The flowers of the greater Periwinkle are gently purgative, but lose their effect by drying. If gathered in the Spring, and made into a syrup, they will impart all their virtues, and this is excellent to keep the bowels of children gently open, as well as to overcome habitual constipation in grown persons. But the leaves are astringent, contracting and strengthening the genitals if applied thereto either as a decoction, or as the bruised leaves themselves. An infusion of the greater Periwinkle, one part of the fresh plant to ten of water, may be used for staying female fluxes, by giving a wine-glassful thereof when cool, frequently; or of the liquid extract, half a teaspoonful for a dose in water. On account of its striking colour, and its use for magical purposes, the plant, when in bloom, has been named the Sorcerer’s Violet, and in some parts of Devon the flowers are known as Cut Finger or Blue Buttons. The Italians use it in making garlands for their dead infants, and so call it Death’s flower.

Simon Fraser, whose father was a faithful adherent of Sir William Wallace, when on his way to be executed (in 1306) was crowned in mockery with the Periwinkle, as he passed through the City of London, with his legs tied under the horse’s belly. In Gloucestershire, the flowers of the greater Periwinkle are called Cockles.

The lesser Periwinkle is perennial, and is sometimes cultivated in gardens, where it has acquired variegated leaves. It has no odour, but gives a bitterish taste which lasts in the mouth. Its leaves are strongly astringent, and therefore very useful to be applied for staying bleedings. If bruised and put into the nostrils, they will arrest fluxes from the nose, and a decoction made from them is of service for the diarrhoea of a weak subject, as well as for chronic looseness of the bowels; likewise for bleeding piles, by being applied externally, and by being taken internally. Again, the decoction makes a capital gargle for relaxed sore throat, and for sponginess of the mouth, of the tonsils, and the gums.

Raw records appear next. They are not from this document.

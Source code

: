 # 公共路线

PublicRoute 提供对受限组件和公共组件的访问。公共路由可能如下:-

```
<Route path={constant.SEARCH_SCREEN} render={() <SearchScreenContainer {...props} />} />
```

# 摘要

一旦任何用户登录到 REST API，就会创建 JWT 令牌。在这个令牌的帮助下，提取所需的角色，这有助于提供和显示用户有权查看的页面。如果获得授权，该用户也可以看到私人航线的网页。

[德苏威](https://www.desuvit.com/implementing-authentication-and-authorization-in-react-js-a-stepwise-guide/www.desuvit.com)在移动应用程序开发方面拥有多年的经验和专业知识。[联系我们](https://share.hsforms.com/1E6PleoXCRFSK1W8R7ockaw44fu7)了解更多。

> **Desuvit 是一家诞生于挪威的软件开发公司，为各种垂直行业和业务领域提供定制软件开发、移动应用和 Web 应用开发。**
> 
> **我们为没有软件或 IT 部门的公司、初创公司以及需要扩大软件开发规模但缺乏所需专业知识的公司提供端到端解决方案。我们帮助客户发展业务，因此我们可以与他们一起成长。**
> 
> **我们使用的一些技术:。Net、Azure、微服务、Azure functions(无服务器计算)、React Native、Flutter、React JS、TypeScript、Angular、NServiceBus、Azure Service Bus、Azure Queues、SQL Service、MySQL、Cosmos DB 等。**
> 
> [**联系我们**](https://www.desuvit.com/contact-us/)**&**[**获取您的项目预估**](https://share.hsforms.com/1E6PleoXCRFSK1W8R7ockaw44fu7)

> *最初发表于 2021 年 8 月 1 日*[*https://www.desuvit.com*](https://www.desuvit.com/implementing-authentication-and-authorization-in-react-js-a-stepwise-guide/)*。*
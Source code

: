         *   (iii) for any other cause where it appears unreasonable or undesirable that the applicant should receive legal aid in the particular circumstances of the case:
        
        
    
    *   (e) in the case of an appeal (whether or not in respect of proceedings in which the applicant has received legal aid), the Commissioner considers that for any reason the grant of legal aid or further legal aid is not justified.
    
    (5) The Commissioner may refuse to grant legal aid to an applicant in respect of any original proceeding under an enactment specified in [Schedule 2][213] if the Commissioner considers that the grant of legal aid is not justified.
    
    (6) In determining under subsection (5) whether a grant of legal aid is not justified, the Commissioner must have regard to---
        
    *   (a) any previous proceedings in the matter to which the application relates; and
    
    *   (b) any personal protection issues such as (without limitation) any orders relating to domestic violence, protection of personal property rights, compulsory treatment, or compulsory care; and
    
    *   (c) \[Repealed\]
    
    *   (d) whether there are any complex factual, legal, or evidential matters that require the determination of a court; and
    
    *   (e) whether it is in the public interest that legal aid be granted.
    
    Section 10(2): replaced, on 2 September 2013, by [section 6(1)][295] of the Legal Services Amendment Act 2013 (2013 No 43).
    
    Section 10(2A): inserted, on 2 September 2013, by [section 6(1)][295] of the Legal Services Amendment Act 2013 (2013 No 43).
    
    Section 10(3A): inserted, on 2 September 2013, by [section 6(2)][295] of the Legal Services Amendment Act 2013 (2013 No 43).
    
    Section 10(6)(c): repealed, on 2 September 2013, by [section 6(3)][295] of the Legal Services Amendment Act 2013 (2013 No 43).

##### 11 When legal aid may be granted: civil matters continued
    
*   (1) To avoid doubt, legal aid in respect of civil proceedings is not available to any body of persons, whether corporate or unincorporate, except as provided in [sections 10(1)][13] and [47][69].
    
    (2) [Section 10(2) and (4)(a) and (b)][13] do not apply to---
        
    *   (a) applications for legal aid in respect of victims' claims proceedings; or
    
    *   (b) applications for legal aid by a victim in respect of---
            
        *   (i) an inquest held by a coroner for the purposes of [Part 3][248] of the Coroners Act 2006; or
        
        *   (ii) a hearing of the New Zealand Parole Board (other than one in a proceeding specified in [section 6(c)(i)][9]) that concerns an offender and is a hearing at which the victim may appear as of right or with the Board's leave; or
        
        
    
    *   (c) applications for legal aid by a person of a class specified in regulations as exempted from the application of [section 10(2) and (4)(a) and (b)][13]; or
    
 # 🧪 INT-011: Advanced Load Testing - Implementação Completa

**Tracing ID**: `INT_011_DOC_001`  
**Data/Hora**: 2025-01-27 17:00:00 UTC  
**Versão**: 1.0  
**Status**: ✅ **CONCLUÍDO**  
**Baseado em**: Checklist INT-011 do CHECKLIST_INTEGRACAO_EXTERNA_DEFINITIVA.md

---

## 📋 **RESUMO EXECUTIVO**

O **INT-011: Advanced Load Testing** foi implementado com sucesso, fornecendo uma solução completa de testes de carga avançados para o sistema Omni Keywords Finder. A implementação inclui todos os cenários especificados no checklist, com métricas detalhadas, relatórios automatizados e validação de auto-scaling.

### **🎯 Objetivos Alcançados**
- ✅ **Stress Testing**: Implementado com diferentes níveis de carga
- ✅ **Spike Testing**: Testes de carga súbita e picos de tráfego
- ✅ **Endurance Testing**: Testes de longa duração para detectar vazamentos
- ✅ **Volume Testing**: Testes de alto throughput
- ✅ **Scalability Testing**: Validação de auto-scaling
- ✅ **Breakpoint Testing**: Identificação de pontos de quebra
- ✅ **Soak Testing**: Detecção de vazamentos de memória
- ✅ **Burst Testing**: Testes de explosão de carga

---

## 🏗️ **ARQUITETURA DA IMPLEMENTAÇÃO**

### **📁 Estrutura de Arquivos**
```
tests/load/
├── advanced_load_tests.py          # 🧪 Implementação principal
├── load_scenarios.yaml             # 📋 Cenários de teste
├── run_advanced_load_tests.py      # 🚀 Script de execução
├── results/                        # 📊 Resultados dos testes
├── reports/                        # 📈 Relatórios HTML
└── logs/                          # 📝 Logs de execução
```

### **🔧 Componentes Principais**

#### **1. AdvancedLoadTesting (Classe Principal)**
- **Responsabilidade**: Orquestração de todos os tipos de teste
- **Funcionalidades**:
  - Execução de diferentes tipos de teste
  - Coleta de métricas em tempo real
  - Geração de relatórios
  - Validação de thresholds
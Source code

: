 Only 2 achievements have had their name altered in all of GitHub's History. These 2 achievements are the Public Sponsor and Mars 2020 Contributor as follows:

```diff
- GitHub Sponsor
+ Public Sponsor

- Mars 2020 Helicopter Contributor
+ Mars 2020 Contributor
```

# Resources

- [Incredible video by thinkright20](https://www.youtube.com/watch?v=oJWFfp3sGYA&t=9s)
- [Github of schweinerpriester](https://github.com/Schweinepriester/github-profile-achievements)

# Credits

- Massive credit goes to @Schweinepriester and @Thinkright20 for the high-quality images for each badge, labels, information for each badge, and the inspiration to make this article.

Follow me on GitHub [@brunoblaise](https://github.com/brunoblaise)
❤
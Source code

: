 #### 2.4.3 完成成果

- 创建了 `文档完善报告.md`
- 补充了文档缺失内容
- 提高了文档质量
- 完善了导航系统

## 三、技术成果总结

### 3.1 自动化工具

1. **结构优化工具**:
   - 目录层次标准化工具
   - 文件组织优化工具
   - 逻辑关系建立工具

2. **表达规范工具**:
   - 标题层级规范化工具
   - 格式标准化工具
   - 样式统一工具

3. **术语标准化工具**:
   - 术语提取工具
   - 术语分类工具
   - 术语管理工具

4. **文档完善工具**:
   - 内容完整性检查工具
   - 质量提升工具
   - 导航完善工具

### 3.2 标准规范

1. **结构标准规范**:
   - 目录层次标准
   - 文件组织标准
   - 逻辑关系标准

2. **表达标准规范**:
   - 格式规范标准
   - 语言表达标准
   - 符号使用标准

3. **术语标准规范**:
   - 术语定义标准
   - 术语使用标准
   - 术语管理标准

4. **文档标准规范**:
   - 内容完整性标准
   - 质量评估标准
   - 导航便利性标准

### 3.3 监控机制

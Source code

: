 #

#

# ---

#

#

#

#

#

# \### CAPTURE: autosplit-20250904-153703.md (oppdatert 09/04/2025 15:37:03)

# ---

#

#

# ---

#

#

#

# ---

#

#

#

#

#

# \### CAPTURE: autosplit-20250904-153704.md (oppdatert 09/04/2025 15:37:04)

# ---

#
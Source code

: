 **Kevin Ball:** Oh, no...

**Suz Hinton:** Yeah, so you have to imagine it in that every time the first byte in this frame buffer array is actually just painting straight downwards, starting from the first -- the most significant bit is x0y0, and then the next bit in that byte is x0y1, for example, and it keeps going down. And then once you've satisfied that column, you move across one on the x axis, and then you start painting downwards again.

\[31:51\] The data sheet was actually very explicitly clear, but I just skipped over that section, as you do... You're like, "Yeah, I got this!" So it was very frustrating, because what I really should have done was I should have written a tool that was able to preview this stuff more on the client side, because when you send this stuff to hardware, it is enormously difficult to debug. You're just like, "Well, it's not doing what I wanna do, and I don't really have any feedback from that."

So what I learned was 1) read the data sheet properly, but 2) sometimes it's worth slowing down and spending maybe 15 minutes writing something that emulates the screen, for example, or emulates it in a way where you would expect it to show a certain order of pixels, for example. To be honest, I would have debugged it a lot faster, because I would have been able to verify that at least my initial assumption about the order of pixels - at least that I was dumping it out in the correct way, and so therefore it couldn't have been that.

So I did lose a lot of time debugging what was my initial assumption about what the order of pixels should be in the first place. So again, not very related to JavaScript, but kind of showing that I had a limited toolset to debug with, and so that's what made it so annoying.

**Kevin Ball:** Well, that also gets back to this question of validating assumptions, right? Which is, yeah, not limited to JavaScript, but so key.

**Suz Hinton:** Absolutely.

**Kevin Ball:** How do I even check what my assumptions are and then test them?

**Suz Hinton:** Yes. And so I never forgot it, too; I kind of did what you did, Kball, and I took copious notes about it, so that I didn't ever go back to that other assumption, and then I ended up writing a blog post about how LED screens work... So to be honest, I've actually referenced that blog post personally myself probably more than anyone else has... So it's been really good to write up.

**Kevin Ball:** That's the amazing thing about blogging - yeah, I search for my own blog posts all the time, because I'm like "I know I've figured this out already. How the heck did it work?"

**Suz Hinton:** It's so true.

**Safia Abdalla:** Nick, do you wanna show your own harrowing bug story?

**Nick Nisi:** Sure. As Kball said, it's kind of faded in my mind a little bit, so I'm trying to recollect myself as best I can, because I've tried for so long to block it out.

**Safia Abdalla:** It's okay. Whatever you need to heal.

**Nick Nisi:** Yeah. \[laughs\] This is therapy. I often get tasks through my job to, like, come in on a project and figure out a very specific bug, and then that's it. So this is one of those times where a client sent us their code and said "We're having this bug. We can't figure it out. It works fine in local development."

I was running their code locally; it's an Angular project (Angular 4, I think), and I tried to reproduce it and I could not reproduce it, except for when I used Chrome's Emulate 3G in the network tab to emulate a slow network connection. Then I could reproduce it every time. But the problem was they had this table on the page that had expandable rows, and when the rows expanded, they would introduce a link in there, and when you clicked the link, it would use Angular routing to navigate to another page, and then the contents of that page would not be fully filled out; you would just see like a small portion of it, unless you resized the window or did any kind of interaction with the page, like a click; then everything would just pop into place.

This plant was also a noted Simple for increasing the milk of wet nurses, and was advised for such purpose by physicians of repute. Culpeper gravely says: “The leaves of the lesser Periwinkle, if eaten by man and wife together, will cause love between them.”

A tincture is made (H.) from the said plant, the Vinca minor, with spirit of wine. It is given medicinally for the milk-crust of infants, as well as for internal haemorrhages, the dose being from two to ten drops three or four times in the day, with a spoonful of water.